As a full-on folk-rock addict, I was thoroughly pleased with the Bellowhead album; it's in the car at this very moment, getting a thrashing and paying dividends.
Just discovered Current 93 after following folk rock psych for m
Current 93 is an eclectic British experimental music group, working since the early 1980s in folk-based musical forms. The band was founded in 1982 by David Tibet (né David Michael Bunting, renamed 'Tibet' by Genesis P-Orridge sometime prior to forming the group).
This version of the old ballad tamlin is great :
Also loads of the bands releases are on spotify Lucifer Over London is great as is Where the Long Shadows Fall
Gather In The Mushrooms
And 'Early Morning Hush' are two great psych folk compilations, well worth a purchase.
Last year sometime I posted asking for folk recommendations, and The Trees was one that I followed up. Good stuff, although a little stiffer than the Fairports, who are actually quite funky almost in that Stonesy sort of way.
Anyhow, I followed some other little paths and found out the ISBs were a huge influence on Boards Of Canada. So I took BoC, some modern folk influenced stuff - Tunng, and the Trees and Fairports Unhalfbricking and put them in a playlist. You'd be surprised how the four artists made for a very interesting listen, and how compatible they were.
Was about to mention '.....Mushrooms'
it's a very well put together compilation and tracks such as Graveyard by Forest certainly evoke the spirit of the age
Just leafing through it...
...Mr Young certainly takes an idiosyncratic view of things, his opinion of ISB for example is one that I cannot share. There's some great stuff in there, the antics of Peter Warlock in Eynsford, and some wonderful lyrical passages. He seems to take his pleasures in avoiding the mainstream however, and tends towards the kind of music that makes Circulus sound like Rammstein.
I quite enjoyed the "Folk is a Four letter Word" compilations, especially volume 2 (which has some belting Swedish Folk-rock on "Balladen om Belfast" by Midsommar) they are a few years old now so should be fairly cheap. There was a free Island comp with M*j* last year which may be knocking about somewhere.
As I say, I haven't finished the book yet, but if "Songs from the Wood" by Jethro Tull doesn't get a mention for example, then he has gone too far down the obscure ivy-strewn path to Feyland. That would be my #1 English folk-rock album.

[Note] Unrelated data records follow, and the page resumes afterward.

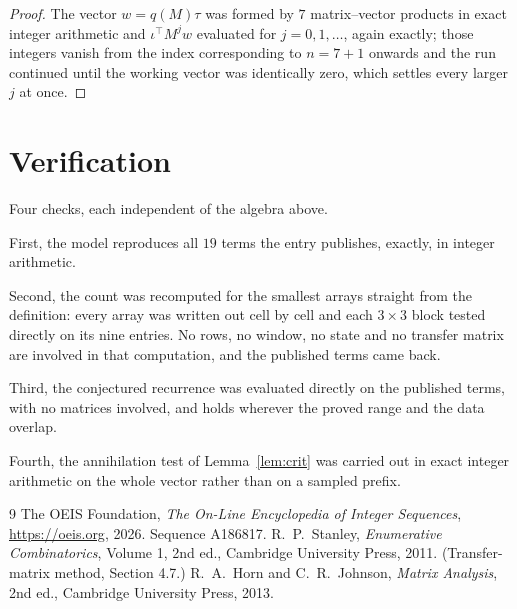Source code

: \documentclass[11pt,a4paper]{article}
\theoremstyle{plain}
\theoremstyle{definition}
\begin{document}
\begin{proof}
The vector $w=q(M)\tau$ was formed by $7$ matrix--vector products in exact integer
arithmetic and $\iota^{\!\top}M^{j}w$ evaluated for $j=0,1,\dots$, again exactly; those
integers vanish from the index corresponding to $n=7+1$ onwards and the run continued
until the working vector was identically zero, which settles every larger $j$ at once.
\end{proof}

\section{Verification}

Four checks, each independent of the algebra above.

First, the model reproduces all $19$ terms the entry publishes, exactly, in integer
arithmetic.

Second, the count was recomputed for the smallest arrays straight from the definition: every
array was written out cell by cell and each $3\times3$ block tested directly on its nine
entries. No rows, no window, no state and no transfer matrix are involved in that computation,
and the published terms came back.

Third, the conjectured recurrence was evaluated directly on the published terms, with no
matrices involved, and holds wherever the proved range and the data overlap.

Fourth, the annihilation test of Lemma~\ref{lem:crit} was carried out in exact integer
arithmetic on the whole vector rather than on a sampled prefix.

\begin{thebibliography}{9}
 The OEIS Foundation, \emph{The On-Line Encyclopedia of Integer
Sequences}, \url{https://oeis.org}, 2026. Sequence A186817.
 R.~P.~Stanley, \emph{Enumerative Combinatorics}, Volume 1, 2nd ed.,
Cambridge University Press, 2011. (Transfer-matrix method, Section 4.7.)
 R.~A.~Horn and C.~R.~Johnson, \emph{Matrix Analysis}, 2nd ed., Cambridge
University Press, 2013.
\end{thebibliography}
\end{document}
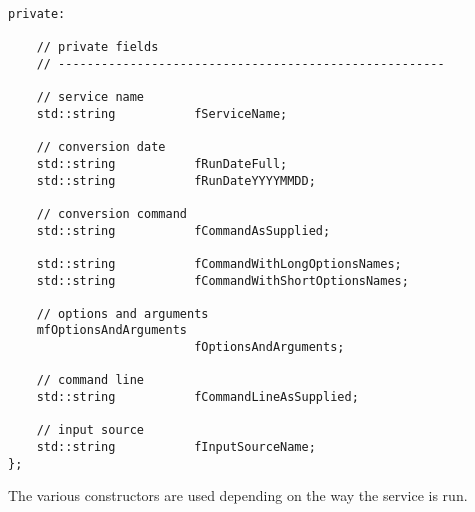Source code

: \begin{lstlisting}[language=CPlusPlus]
  private:

    // private fields
    // ------------------------------------------------------

    // service name
    std::string           fServiceName;

    // conversion date
    std::string           fRunDateFull;
    std::string           fRunDateYYYYMMDD;

    // conversion command
    std::string           fCommandAsSupplied;

    std::string           fCommandWithLongOptionsNames;
    std::string           fCommandWithShortOptionsNames;

    // options and arguments
    mfOptionsAndArguments
                          fOptionsAndArguments;

    // command line
    std::string           fCommandLineAsSupplied;

    // input source
    std::string           fInputSourceName;
};
\end{lstlisting}

The various constructors are used depending on the way the service is run.

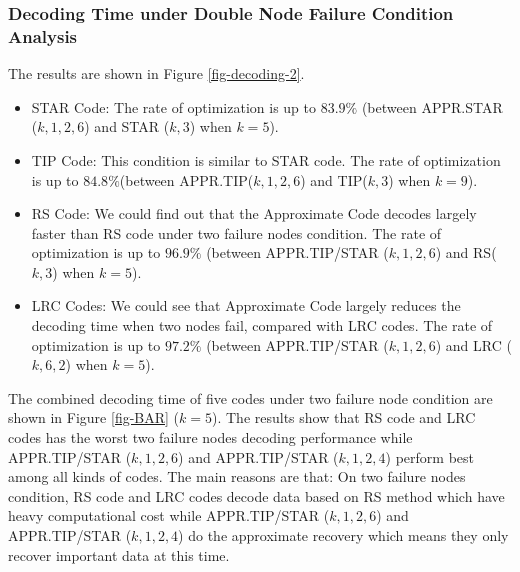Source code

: \documentclass[sigconf]{acmart}
\begin{document}
\subsubsection{Decoding Time under Double Node Failure Condition Analysis}
The results are shown in Figure \ref{fig-decoding-2}.
\begin{itemize}
    \item STAR Code: The rate of optimization is up to $83.9\%$ (between APPR.STAR ($k,1,2,6$) and STAR ($k,3$) when $k = 5$).
    \item TIP Code: This condition is similar to STAR code. The rate of optimization is up to $84.8\% $(between APPR.TIP($k,1,2,6$) and TIP($k,3$) when $k = 9$).
    \item RS Code: We could find out that the Approximate Code decodes largely faster than RS code under two failure nodes condition. The rate of optimization is up to $96.9\%$ (between APPR.TIP/STAR ($k,1,2,6$) and RS($k,3$) when $k = 5$).
    \item LRC Codes:
    We could see that Approximate Code largely reduces the decoding time when two nodes fail, compared with LRC codes. The rate of optimization is up to $97.2\%$ (between APPR.TIP/STAR ($k,1,2,6$) and LRC ($k, 6, 2$) when $k = 5$).
\end{itemize}

The combined decoding time of five codes under two failure node condition are shown in Figure \ref{fig-BAR} ($k=5$). The results show that RS code and LRC codes has the worst two failure nodes decoding performance while APPR.TIP/STAR ($k,1,2,6$) and APPR.TIP/STAR ($k,1,2,4$) perform best among all kinds of codes. The main reasons are that: On two failure nodes condition, RS code and LRC codes decode data based on RS method which have heavy computational cost while APPR.TIP/STAR ($k,1,2,6$) and APPR.TIP/STAR ($k,1,2,4$) do the approximate recovery which means they only recover important data at this time.
\end{document}
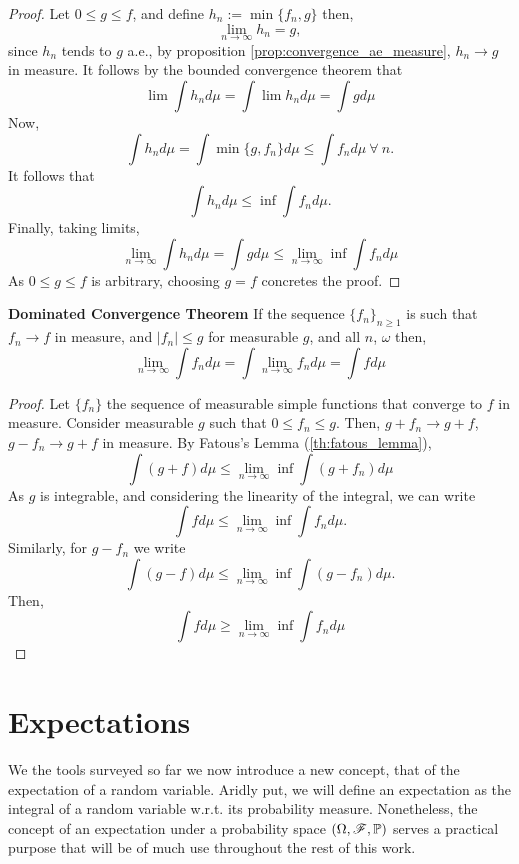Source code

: \documentclass[../TGMAFFIRO.tex]{subfiles}
\begin{document}
\begin{proof}
	Let $0 \leq g \leq f$, and define $h_n:= \min\{f_n, g\}$ then,
	\[
		\lim_{n\to\infty} h_n = g,
	\]
	since $h_n$ tends to $g$ a.e., by proposition \ref{prop:convergence_ae_measure}, $h_n \to g$ in measure. It follows by the bounded convergence theorem that
	\begin{equation}
		\lim \int h_n d\mu = \int \lim h_n d\mu = \int g d\mu
	\end{equation}
	Now, 
	\[
		\int h_n d\mu = \int \min\{g, f_n\} d\mu \leq \int f_n d	\mu \ \forall \ n.
	\]
	It follows that
	\[
		\int h_n d\mu \leq \inf\int f_n d\mu.
	\]
	Finally, taking limits,
	\[
		\lim_{n\to\infty} \int h_n d\mu = \int g d\mu \leq \lim_{n\to\infty}\inf \int f_n d\mu
	\]
	As $0 \leq g \leq f$ is arbitrary, choosing $g = f$ concretes the proof.
\end{proof}

\begin{theorem} \textbf{Dominated Convergence Theorem}
If the sequence $\{f_n\}_{n\geq 1}$ is such that $f_n \to f$ in measure, and $|f_n| \leq g$ for measurable $g$, and all $n$, $\omega$ then,
\begin{equation}
	\lim_{n\to\infty}\int f_n d\mu = \int \lim_{n\to\infty} f_n d\mu  = \int f d\mu
\end{equation}
\end{theorem}

\begin{proof}
	Let $\{f_n\}$ the sequence of measurable simple functions that converge to $f$ in measure. Consider measurable $g$ such that $0 \leq f_n \leq g$. Then, $g + f_n \to g + f$, $g - f_n \to g + f$ in measure. By Fatous's Lemma (\ref	{th:fatous_lemma}),
	\[
		\int(g + f) d\mu \leq \lim_{n\to\infty}\inf\int(g + f_n) d\mu
	\]	
	As $g$ is integrable, and considering the linearity of the integral, we can write
	\[
		\int f d\mu \leq \lim_{n\to\infty}\inf\int f_n d\mu.
	\]
	Similarly, for $g - f_n$ we write
	\[
		\int(g - f) d\mu \leq \lim_{n\to\infty} \inf \int (g - f_n) d\mu.
	\]
	Then,
	\[
		\int f d\mu \geq \lim_{n\to\infty} \inf \int f_n d\mu
	\]
\end{proof}

\section{Expectations}
We the tools surveyed so far we now introduce a new concept, that of the expectation of a random variable. Aridly put, we will define an expectation as the integral of a random variable w.r.t. its probability measure. Nonetheless, the concept of an expectation under a probability space $(\Omega, \mathscr{F}, \mathbb{P})$ serves a practical purpose that will be of much use throughout the rest of this work.
\end{document}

More on Peter Warlock here:
BBC documentary on the composer here for the next couple of days.
http://www.bbc.co.uk/programmes/b00t3z2c
Just about the best book on British music ever..
..it draws a longer bow than Mr. Harpers fine tome (..but indeed uses it as a source) and ressurects much that has been forgotten in Britain's endless and relentless stampede toward the new, and it's inexplicable disdain for its own folk music.
The best ever? I don't think so...
but, in its scope, ambition and breadth of coverage it's certainly up there in the top 5 along with:
Revolution In The Head and The Restless Generation
"The Restless Generation" by Pete Frame
What a terrific book this is. An absolute labour of love. I found it wonderfully evocative and hugely engrossing, despite the fact that it deals mainly with a genre of music that I'm not actually that interested in, namely early British rock'n roll.
England's Dreaming
If we're going for a top five surely we must include Jon Savage's England's Dreaming. Another book for whose enjoyment an interest in the music, punk in this case, isn't necessary.